We note that the October elections in Mozambique were flawed by electoral irregularities, as confirmed by independent election observers including the Episcopal Conference of Mozambique and European Union. These irregularities included politically motivated killings, and restriction of freedoms of speech, association and assembly. For a country that survived the civil war after eleven years of independence struggle, the current crises underscore subsistence of the root causes of division in the country. While the civil war has been mainly narrativized as the war of external aggression instigated by South Africa and Rhodesia, recent unrests indicate the need for introspection to foster political stability in the country. For instance, there is the argument that the discontent with FRELIMO, whose foundational leadership was populated by Southern Assimilados comprising those who embraced European customs and pledged loyalty to the colonialists in exchange for political and economic favours, resulted from their cultural alienation within the Mozambican society. This led them to develop alliances with Indians, Mulattos and White Settlers; as well as some Northern ‘Aspiring Assimilados.’ This has been worsened by certain governance policies that violated the traditions of the people by undermining traditional leadership, creating economic hardships for peasants and restructuring social arrangements at the grassroots. This discontent also formed the basis for the intervention of the Resistencia Nacional Mocambicana (Mozambican National Resistance – RENAMO), as it sought to reinstate the traditional status quo ante, with the support of the Rhodesian Central Intelligence Organisation and members of the South African military.
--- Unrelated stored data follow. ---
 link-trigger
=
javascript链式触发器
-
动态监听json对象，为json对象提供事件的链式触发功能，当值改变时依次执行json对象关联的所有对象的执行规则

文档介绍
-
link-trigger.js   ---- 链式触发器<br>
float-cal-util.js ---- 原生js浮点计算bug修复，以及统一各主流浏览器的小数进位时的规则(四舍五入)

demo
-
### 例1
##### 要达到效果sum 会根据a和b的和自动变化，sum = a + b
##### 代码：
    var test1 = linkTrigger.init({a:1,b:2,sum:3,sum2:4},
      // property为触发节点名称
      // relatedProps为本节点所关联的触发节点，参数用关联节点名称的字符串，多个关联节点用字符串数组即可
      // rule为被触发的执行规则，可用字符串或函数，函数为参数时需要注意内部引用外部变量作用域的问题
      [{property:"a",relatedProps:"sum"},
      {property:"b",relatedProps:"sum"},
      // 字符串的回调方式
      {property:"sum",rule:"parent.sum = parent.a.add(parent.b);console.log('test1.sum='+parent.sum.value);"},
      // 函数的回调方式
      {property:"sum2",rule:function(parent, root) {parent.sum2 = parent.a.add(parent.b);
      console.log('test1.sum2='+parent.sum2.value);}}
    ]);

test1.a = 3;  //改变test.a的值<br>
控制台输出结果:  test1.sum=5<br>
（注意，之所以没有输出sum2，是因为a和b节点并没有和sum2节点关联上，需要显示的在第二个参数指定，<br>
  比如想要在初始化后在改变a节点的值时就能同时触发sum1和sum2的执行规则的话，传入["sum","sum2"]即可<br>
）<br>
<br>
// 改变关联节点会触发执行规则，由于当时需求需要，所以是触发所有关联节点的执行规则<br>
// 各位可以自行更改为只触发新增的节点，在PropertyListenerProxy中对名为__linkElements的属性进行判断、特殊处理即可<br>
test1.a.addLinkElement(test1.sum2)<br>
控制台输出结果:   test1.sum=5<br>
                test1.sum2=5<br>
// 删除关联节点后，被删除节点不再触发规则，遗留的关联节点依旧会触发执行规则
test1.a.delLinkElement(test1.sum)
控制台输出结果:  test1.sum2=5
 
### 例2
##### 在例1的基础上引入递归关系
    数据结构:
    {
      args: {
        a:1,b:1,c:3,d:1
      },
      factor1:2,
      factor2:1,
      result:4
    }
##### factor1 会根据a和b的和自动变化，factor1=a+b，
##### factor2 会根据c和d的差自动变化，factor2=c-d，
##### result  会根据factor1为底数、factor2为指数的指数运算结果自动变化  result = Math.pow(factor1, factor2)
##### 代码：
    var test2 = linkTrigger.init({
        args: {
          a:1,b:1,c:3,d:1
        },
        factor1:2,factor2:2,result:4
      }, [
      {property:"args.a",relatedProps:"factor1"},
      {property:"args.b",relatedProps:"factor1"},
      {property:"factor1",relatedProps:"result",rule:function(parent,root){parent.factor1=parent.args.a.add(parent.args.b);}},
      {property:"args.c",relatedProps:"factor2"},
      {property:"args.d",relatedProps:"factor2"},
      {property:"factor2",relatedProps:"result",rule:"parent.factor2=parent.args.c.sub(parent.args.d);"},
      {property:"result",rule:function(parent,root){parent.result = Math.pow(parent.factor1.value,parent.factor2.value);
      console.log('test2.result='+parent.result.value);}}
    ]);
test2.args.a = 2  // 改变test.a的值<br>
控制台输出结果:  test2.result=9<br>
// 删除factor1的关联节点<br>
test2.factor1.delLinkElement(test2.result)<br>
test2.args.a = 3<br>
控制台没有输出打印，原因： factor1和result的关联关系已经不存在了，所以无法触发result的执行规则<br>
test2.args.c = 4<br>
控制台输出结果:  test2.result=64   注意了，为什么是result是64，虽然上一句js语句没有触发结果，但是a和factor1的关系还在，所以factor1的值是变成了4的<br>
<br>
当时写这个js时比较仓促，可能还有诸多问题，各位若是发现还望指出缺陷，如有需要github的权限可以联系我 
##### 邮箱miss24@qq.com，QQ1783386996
However, RENAMO lost its legitimacy when it turned on the people it set out to salvage by plundering them to sustain its cause.

Apart from the 1992 General Peace Agreement, mediated by representatives of the Italian government, Sant’Egidio Community and the Catholic Church in Italy between the leaders of FRELIMO – President Joaquim Chissano and RENAMO – Mr Afonso Dhlakama to end the civil war, the enduring tensions in the country have necessitated two other peace agreements in 2014 – after a two-year conflict, and in 2019 – following the collapse of the 2014 peace agreement after a year. What is instructive is the apparent politicisation of peace processes in the country, with the focus on establishing negotiations that allow for the conduct of elections, but do not lead to durable peace within the Mozambican polity. The recent meeting of the president with the main opposition leader thus presents another important opportunity for opposing parties to revisit the challenges that undermined the implementation of previous peace agreements, and collaborate on more durable approaches to restoring stability within the Mozambican polity.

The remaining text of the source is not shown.